Design recommendations for VPLEX and metro node
The following recommendations apply to VPLEX and metro-node-based Integrated Data Protection solutions providing business continuity and DRR, including:
Adhere to the following best practices when configuring the management network for VPLEX on converged systems:
- The VPLEX Management Server in each converged system must connect to the converged system management network (101 or 1801 or OOB).
- VPLEX Metro requires a routable connection between the VPLEX management servers for each cluster, and between each management server and the Cluster Witness server. If a firewall exists between any of these servers, it must allow ICMP and IPsec traffic in both directions. For more information, see the VPLEX Security Configuration Guide on the Dell Technologies Support website.
- Metro node in a Metro configuration requires a routable connection between the director’s management IP addresses of each cluster in the Metro system. If a firewall exists between any of these servers, see the information in the Metro Node Security Configuration Guide on the Dell Technologies Support website.
Ideally, this routable connection does not use the L2 DCI link.

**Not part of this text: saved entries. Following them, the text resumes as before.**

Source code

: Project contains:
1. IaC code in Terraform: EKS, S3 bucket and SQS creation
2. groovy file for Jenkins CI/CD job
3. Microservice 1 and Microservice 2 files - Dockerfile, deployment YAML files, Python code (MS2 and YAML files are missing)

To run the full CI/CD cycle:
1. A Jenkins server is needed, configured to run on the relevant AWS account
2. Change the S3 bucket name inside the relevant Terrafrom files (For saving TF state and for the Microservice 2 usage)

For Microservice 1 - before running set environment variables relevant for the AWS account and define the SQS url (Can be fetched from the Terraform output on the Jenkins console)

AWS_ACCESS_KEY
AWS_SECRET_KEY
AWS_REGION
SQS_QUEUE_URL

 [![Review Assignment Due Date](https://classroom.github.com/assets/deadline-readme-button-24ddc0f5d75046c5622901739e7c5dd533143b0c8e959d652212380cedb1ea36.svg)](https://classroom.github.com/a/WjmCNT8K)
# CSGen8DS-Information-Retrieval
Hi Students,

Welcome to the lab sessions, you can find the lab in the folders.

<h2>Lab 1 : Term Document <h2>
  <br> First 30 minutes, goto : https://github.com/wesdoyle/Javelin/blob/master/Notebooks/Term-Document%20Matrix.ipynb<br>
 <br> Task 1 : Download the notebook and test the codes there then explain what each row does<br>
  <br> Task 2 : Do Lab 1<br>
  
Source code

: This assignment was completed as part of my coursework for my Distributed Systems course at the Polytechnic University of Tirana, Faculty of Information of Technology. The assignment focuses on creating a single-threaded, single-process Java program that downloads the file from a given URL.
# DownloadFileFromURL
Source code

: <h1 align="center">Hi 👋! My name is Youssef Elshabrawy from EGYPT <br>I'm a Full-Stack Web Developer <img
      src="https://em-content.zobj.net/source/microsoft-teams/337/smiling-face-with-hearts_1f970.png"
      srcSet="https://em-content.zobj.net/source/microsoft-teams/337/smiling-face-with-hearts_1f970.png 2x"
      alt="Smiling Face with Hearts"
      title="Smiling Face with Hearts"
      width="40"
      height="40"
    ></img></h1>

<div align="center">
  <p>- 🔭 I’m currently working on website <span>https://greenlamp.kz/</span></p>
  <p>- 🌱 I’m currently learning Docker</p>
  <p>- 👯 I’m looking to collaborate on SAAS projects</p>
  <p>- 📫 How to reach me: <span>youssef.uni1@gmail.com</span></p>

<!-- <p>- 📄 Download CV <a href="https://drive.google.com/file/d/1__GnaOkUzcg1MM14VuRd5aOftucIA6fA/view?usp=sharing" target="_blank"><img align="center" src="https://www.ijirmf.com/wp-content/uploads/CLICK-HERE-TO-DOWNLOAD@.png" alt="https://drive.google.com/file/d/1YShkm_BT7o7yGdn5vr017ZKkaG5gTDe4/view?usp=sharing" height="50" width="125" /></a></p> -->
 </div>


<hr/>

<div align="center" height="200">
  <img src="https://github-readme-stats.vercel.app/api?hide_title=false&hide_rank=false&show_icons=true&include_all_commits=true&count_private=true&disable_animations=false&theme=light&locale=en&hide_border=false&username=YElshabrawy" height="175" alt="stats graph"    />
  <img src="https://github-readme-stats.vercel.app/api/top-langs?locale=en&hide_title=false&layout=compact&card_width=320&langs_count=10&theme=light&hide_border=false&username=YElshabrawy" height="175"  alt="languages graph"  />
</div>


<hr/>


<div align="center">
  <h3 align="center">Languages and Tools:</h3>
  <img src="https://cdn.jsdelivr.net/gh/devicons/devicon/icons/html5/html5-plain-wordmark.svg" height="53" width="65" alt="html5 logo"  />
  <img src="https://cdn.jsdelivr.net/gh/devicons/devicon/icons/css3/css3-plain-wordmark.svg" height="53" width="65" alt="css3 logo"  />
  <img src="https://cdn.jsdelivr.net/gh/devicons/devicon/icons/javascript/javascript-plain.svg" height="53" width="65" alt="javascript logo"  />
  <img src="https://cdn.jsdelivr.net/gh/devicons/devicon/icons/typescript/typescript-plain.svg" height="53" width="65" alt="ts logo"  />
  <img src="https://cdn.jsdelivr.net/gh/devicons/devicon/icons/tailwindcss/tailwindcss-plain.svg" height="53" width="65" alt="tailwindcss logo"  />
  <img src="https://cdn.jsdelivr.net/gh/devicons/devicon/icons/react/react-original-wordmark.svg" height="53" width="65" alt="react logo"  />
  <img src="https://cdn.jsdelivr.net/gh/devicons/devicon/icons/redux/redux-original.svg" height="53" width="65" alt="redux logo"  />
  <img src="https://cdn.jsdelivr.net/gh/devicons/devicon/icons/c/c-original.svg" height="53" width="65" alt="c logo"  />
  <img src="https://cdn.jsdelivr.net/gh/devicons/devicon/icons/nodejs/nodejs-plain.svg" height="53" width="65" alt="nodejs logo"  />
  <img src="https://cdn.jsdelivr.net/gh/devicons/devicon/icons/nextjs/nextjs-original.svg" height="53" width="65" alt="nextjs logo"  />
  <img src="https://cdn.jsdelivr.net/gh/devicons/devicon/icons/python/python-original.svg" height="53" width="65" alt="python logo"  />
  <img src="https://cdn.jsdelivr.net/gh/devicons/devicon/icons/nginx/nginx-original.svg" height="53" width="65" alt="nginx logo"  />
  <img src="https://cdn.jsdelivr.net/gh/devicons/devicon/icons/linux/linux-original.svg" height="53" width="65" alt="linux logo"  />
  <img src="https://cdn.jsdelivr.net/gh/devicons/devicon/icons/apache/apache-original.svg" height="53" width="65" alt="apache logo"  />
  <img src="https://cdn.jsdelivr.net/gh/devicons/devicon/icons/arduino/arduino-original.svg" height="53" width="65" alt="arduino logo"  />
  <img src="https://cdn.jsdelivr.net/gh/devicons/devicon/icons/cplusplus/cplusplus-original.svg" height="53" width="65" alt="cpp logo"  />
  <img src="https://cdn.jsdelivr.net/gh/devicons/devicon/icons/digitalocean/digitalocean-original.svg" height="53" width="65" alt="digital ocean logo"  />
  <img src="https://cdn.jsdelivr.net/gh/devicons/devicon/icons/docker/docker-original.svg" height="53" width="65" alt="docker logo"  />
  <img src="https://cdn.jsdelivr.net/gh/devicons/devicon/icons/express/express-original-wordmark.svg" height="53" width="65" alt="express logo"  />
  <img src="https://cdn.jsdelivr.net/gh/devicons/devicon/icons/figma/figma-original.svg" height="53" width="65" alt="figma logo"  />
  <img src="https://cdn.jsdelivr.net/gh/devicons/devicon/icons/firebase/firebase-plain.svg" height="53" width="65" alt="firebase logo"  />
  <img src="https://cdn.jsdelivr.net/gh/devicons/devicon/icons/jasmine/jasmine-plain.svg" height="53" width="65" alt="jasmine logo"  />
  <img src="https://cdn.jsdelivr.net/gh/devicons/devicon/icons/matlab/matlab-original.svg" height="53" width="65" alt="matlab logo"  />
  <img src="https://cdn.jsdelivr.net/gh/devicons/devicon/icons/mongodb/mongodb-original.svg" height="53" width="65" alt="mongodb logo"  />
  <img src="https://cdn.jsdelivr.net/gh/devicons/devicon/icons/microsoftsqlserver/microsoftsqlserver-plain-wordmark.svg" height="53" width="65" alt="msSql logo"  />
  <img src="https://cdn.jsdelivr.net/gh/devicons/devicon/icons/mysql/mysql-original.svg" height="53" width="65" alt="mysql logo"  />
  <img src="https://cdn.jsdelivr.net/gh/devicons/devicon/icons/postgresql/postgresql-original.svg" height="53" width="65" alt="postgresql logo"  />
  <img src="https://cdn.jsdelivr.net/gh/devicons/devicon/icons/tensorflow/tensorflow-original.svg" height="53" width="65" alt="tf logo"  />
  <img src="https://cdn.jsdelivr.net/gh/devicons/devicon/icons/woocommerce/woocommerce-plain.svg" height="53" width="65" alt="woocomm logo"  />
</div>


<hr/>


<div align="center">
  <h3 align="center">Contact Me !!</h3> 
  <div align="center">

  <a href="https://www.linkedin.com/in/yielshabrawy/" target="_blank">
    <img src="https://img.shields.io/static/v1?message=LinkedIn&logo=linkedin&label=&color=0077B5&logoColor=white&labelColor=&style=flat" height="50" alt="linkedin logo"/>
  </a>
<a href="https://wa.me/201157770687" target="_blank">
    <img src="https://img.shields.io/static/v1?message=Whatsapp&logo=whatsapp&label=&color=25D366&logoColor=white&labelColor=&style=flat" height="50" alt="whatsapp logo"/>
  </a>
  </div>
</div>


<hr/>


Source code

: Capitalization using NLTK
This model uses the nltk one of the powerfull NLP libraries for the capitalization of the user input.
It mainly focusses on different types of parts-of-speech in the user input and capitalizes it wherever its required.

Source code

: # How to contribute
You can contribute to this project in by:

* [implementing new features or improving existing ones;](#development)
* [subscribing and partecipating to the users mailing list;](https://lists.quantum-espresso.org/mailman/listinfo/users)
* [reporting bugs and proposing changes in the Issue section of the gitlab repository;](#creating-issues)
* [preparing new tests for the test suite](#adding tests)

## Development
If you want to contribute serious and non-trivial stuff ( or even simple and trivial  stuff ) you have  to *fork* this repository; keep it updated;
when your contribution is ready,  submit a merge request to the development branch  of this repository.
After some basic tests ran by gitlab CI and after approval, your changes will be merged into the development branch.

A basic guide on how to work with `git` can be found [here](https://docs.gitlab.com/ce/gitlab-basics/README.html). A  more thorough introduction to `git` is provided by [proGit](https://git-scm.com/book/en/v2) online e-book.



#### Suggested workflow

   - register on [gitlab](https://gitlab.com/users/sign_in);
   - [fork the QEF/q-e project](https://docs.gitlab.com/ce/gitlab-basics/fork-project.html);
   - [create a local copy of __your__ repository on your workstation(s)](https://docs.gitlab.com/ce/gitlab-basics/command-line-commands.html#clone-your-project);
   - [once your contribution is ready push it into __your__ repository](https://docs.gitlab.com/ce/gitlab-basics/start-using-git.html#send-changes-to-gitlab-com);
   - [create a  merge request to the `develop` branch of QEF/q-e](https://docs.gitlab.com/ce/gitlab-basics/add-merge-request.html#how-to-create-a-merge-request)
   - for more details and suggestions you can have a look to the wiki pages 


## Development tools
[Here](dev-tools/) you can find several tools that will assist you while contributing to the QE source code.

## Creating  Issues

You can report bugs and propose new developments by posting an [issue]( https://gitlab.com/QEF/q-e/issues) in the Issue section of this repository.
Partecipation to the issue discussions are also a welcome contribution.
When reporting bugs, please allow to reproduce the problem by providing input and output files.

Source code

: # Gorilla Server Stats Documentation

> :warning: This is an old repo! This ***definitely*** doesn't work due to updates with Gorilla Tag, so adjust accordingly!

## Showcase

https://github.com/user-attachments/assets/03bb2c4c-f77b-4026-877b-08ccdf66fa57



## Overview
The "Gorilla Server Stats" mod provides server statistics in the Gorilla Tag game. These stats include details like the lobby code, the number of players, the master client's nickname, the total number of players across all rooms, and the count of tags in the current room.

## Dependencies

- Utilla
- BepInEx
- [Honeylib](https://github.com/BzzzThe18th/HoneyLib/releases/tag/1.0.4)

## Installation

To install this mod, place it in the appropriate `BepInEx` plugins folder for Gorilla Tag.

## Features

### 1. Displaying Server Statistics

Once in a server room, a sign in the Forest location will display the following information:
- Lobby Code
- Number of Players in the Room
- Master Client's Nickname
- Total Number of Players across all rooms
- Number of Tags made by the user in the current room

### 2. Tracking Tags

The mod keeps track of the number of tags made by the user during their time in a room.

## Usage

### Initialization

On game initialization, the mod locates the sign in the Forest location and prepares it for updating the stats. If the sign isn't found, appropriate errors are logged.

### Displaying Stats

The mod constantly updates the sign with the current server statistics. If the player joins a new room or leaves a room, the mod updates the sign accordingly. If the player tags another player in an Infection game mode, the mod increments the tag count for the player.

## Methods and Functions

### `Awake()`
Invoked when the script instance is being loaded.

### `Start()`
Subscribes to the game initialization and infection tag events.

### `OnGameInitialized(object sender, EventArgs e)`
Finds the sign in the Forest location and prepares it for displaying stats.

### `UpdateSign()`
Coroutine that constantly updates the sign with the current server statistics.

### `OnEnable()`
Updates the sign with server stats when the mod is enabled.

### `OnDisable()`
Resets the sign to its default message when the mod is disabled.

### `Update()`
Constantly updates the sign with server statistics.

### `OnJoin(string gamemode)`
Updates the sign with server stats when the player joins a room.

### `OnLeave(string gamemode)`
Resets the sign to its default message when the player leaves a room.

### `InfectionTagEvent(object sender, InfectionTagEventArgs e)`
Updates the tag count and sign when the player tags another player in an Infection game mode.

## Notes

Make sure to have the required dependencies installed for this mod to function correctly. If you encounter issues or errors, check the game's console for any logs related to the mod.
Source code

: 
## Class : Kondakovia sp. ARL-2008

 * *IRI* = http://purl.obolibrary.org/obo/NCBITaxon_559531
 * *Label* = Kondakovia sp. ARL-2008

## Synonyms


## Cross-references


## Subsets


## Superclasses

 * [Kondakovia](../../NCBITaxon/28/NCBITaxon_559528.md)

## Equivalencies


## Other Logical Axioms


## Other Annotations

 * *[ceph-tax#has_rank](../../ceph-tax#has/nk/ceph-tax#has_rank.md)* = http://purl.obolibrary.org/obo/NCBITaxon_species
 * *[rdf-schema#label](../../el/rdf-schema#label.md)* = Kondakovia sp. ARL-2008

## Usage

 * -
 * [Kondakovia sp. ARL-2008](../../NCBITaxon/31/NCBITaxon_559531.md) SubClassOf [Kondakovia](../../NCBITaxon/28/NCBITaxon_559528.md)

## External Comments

You do not have to extend the management VLAN.
- Link latency between the two VPLEX management servers and the VPLEX Cluster Witness server must not exceed 1 second.
- The IP management network must not be able to route packets to the reserved IPv4 VPLEX subnets 22.214.171.124/24 and 126.96.36.199/24.
- The IP management network must not be able to route packets to the following reserved IPv4 metro node subnets: 188.8.131.52/24, 184.108.40.206/24, 220.127.116.11/24, and 18.104.22.168/24.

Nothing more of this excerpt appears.